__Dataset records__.
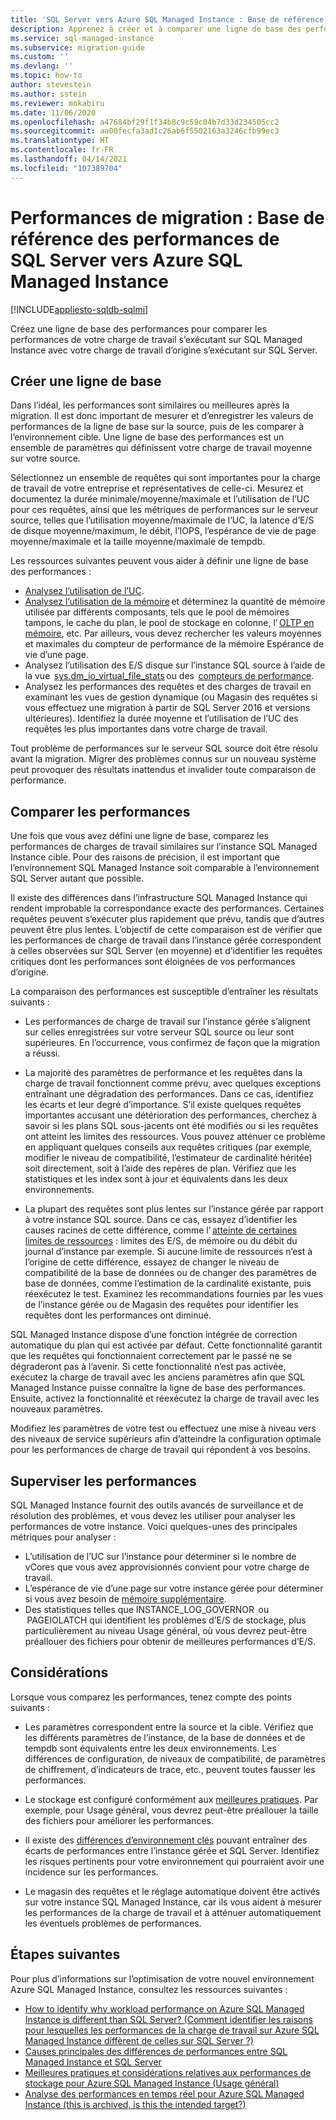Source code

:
 ```yaml
---
title: 'SQL Server vers Azure SQL Managed Instance : Base de référence des performances'
description: Apprenez à créer et à comparer une ligne de base des performances lors de la migration de vos bases de données SQL Server vers Azure SQL Managed Instance.
ms.service: sql-managed-instance
ms.subservice: migration-guide
ms.custom: ''
ms.devlang: ''
ms.topic: how-to
author: stevestein
ms.author: sstein
ms.reviewer: mokabiru
ms.date: 11/06/2020
ms.openlocfilehash: a47684bf29f1f34b8c9c59c04b7d33d234505cc2
ms.sourcegitcommit: aa00fecfa3ad1c26ab6f5502163a3246cfb99ec3
ms.translationtype: HT
ms.contentlocale: fr-FR
ms.lasthandoff: 04/14/2021
ms.locfileid: "107389704"
---
```

# <a name="migration-performance-sql-server-to--azure-sql-managed-instance-performance-baseline"></a>Performances de migration : Base de référence des performances de SQL Server vers Azure SQL Managed Instance
[!INCLUDE[appliesto-sqldb-sqlmi](../../includes/appliesto-sqlmi.md)]

Créez une ligne de base des performances pour comparer les performances de votre charge de travail s’exécutant sur SQL Managed Instance avec votre charge de travail d’origine s’exécutant sur SQL Server. 

## <a name="create-a-baseline"></a>Créer une ligne de base

Dans l’idéal, les performances sont similaires ou meilleures après la migration. Il est donc important de mesurer et d’enregistrer les valeurs de performances de la ligne de base sur la source, puis de les comparer à l’environnement cible. Une ligne de base des performances est un ensemble de paramètres qui définissent votre charge de travail moyenne sur votre source. 

Sélectionnez un ensemble de requêtes qui sont importantes pour la charge de travail de votre entreprise et représentatives de celle-ci. Mesurez et documentez la durée minimale/moyenne/maximale et l’utilisation de l’UC pour ces requêtes, ainsi que les métriques de performances sur le serveur source, telles que l’utilisation moyenne/maximale de l’UC, la latence d’E/S de disque moyenne/maximum, le débit, l’IOPS, l’espérance de vie de page moyenne/maximale et la taille moyenne/maximale de tempdb. 

Les ressources suivantes peuvent vous aider à définir une ligne de base des performances : 

   - [Analysez l’utilisation de l’UC](https://techcommunity.microsoft.com/t5/azure-sql-database/monitor-cpu-usage-on-sql-server-and-azure-sql/ba-p/680777#M131).
   - [Analysez l’utilisation de la mémoire](/sql/relational-databases/performance-monitor/monitor-memory-usage) et déterminez la quantité de mémoire utilisée par différents composants, tels que le pool de mémoires tampons, le cache du plan, le pool de stockage en colonne, l’ [OLTP en mémoire](/sql/relational-databases/in-memory-oltp/monitor-and-troubleshoot-memory-usage), etc. Par ailleurs, vous devez rechercher les valeurs moyennes et maximales du compteur de performance de la mémoire Espérance de vie d’une page. 
   - Analysez l’utilisation des E/S disque sur l’instance SQL source à l’aide de la vue  [sys.dm_io_virtual_file_stats](/sql/relational-databases/system-dynamic-management-views/sys-dm-io-virtual-file-stats-transact-sql) ou des  [compteurs de performance](/sql/relational-databases/performance-monitor/monitor-disk-usage). 
   - Analysez les performances des requêtes et des charges de travail en examinant les vues de gestion dynamique (ou Magasin des requêtes si vous effectuez une migration à partir de SQL Server 2016 et versions ultérieures). Identifiez la durée moyenne et l’utilisation de l’UC des requêtes les plus importantes dans votre charge de travail. 

Tout problème de performances sur le serveur SQL source doit être résolu avant la migration. Migrer des problèmes connus sur un nouveau système peut provoquer des résultats inattendus et invalider toute comparaison de performance. 


## <a name="compare-performance"></a>Comparer les performances 

Une fois que vous avez défini une ligne de base, comparez les performances de charges de travail similaires sur l’instance SQL Managed Instance cible. Pour des raisons de précision, il est important que l’environnement SQL Managed Instance soit comparable à l’environnement SQL Server autant que possible. 

Il existe des différences dans l’infrastructure SQL Managed Instance qui rendent improbable la correspondance exacte des performances. Certaines requêtes peuvent s’exécuter plus rapidement que prévu, tandis que d’autres peuvent être plus lentes. L’objectif de cette comparaison est de vérifier que les performances de charge de travail dans l’instance gérée correspondent à celles observées sur SQL Server (en moyenne) et d’identifier les requêtes critiques dont les performances sont éloignées de vos performances d’origine. 

La comparaison des performances est susceptible d’entraîner les résultats suivants : 

- Les performances de charge de travail sur l’instance gérée s’alignent sur celles enregistrées sur votre serveur SQL source ou leur sont supérieures. En l’occurrence, vous confirmez de façon que la migration a réussi. 

- La majorité des paramètres de performance et les requêtes dans la charge de travail fonctionnent comme prévu, avec quelques exceptions entraînant une dégradation des performances. Dans ce cas, identifiez les écarts et leur degré d’importance. S’il existe quelques requêtes importantes accusant une détérioration des performances, cherchez à savoir si les plans SQL sous-jacents ont été modifiés ou si les requêtes ont atteint les limites des ressources. Vous pouvez atténuer ce problème en appliquant quelques conseils aux requêtes critiques (par exemple, modifier le niveau de compatibilité, l’estimateur de cardinalité héritée) soit directement, soit à l’aide des repères de plan. Vérifiez que les statistiques et les index sont à jour et équivalents dans les deux environnements. 

- La plupart des requêtes sont plus lentes sur l’instance gérée par rapport à votre instance SQL source. Dans ce cas, essayez d’identifier les causes racines de cette différence, comme l’ [atteinte de certaines limites de ressources](../../managed-instance/resource-limits.md#service-tier-characteristics) : limites des E/S, de mémoire ou du débit du journal d’instance par exemple. Si aucune limite de ressources n’est à l’origine de cette différence, essayez de changer le niveau de compatibilité de la base de données ou de changer des paramètres de base de données, comme l’estimation de la cardinalité existante, puis réexécutez le test. Examinez les recommandations fournies par les vues de l’instance gérée ou de Magasin des requêtes pour identifier les requêtes dont les performances ont diminué. 

SQL Managed Instance dispose d’une fonction intégrée de correction automatique du plan qui est activée par défaut. Cette fonctionnalité garantit que les requêtes qui fonctionnaient correctement par le passé ne se dégraderont pas à l’avenir. Si cette fonctionnalité n’est pas activée, exécutez la charge de travail avec les anciens paramètres afin que SQL Managed Instance puisse connaître la ligne de base des performances. Ensuite, activez la fonctionnalité et réexécutez la charge de travail avec les nouveaux paramètres. 

Modifiez les paramètres de votre test ou effectuez une mise à niveau vers des niveaux de service supérieurs afin d’atteindre la configuration optimale pour les performances de charge de travail qui répondent à vos besoins. 

## <a name="monitor-performance"></a>Superviser les performances 

SQL Managed Instance fournit des outils avancés de surveillance et de résolution des problèmes, et vous devez les utiliser pour analyser les performances de votre instance. Voici quelques-unes des principales métriques pour analyser : 

- L’utilisation de l’UC sur l’instance pour déterminer si le nombre de vCores que vous avez approvisionnés convient pour votre charge de travail. 
- L’espérance de vie d’une page sur votre instance gérée pour déterminer si vous avez besoin de [mémoire supplémentaire](https://techcommunity.microsoft.com/t5/azure-sql-database/do-you-need-more-memory-on-azure-sql-managed-instance/ba-p/563444).
-  Des statistiques telles que INSTANCE_LOG_GOVERNOR  ou  PAGEIOLATCH qui identifient les problèmes d’E/S de stockage, plus particulièrement au niveau Usage général, où vous devrez peut-être préallouer des fichiers pour obtenir de meilleures performances d’E/S. 


## <a name="considerations"></a>Considérations  

Lorsque vous comparez les performances, tenez compte des points suivants : 

- Les paramètres correspondent entre la source et la cible. Vérifiez que les différents paramètres de l’instance, de la base de données et de tempdb sont équivalents entre les deux environnements. Les différences de configuration, de niveaux de compatibilité, de paramètres de chiffrement, d’indicateurs de trace, etc., peuvent toutes fausser les performances. 

- Le stockage est configuré conformément aux [meilleures pratiques](https://techcommunity.microsoft.com/t5/datacat/storage-performance-best-practices-and-considerations-for-azure/ba-p/305525). Par exemple, pour Usage général, vous devrez peut-être préallouer la taille des fichiers pour améliorer les performances. 

- Il existe des [différences d’environnement clés](https://azure.microsoft.com/blog/key-causes-of-performance-differences-between-sql-managed-instance-and-sql-server/) pouvant entraîner des écarts de performances entre l’instance gérée et SQL Server. Identifiez les risques pertinents pour votre environnement qui pourraient avoir une incidence sur les performances. 

- Le magasin des requêtes et le réglage automatique doivent être activés sur votre instance SQL Managed Instance, car ils vous aident à mesurer les performances de la charge de travail et à atténuer automatiquement les éventuels problèmes de performances. 



## <a name="next-steps"></a>Étapes suivantes

Pour plus d’informations sur l’optimisation de votre nouvel environnement Azure SQL Managed Instance, consultez les ressources suivantes : 

- [How to identify why workload performance on Azure SQL Managed Instance is different than SQL Server? (Comment identifier les raisons pour lesquelles les performances de la charge de travail sur Azure SQL Managed Instance diffèrent de celles sur SQL Server ?)](https://medium.com/azure-sqldb-managed-instance/what-to-do-when-azure-sql-managed-instance-is-slower-than-sql-server-dd39942aaadd)
- [Causes principales des différences de performances entre SQL Managed Instance et SQL Server](https://azure.microsoft.com/blog/key-causes-of-performance-differences-between-sql-managed-instance-and-sql-server/)
- [Meilleures pratiques et considérations relatives aux performances de stockage pour Azure SQL Managed Instance (Usage général)](https://techcommunity.microsoft.com/t5/datacat/storage-performance-best-practices-and-considerations-for-azure/ba-p/305525)
- [Analyse des performances en temps réel pour Azure SQL Managed Instance (this is archived, is this the intended target?)](/archive/blogs/sqlcat/real-time-performance-monitoring-for-azure-sql-database-managed-instance)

__INSTRUCTIONS FOR THE TASK__. Review the preceding data and report every line that includes the string "suivantes".

__SOLUTION__.
Les ressources suivantes peuvent vous aider à définir une ligne de base des performances : 
## <a name="next-steps"></a>Étapes suivantes
Pour plus d’informations sur l’optimisation de votre nouvel environnement Azure SQL Managed Instance, consultez les ressources suivantes : 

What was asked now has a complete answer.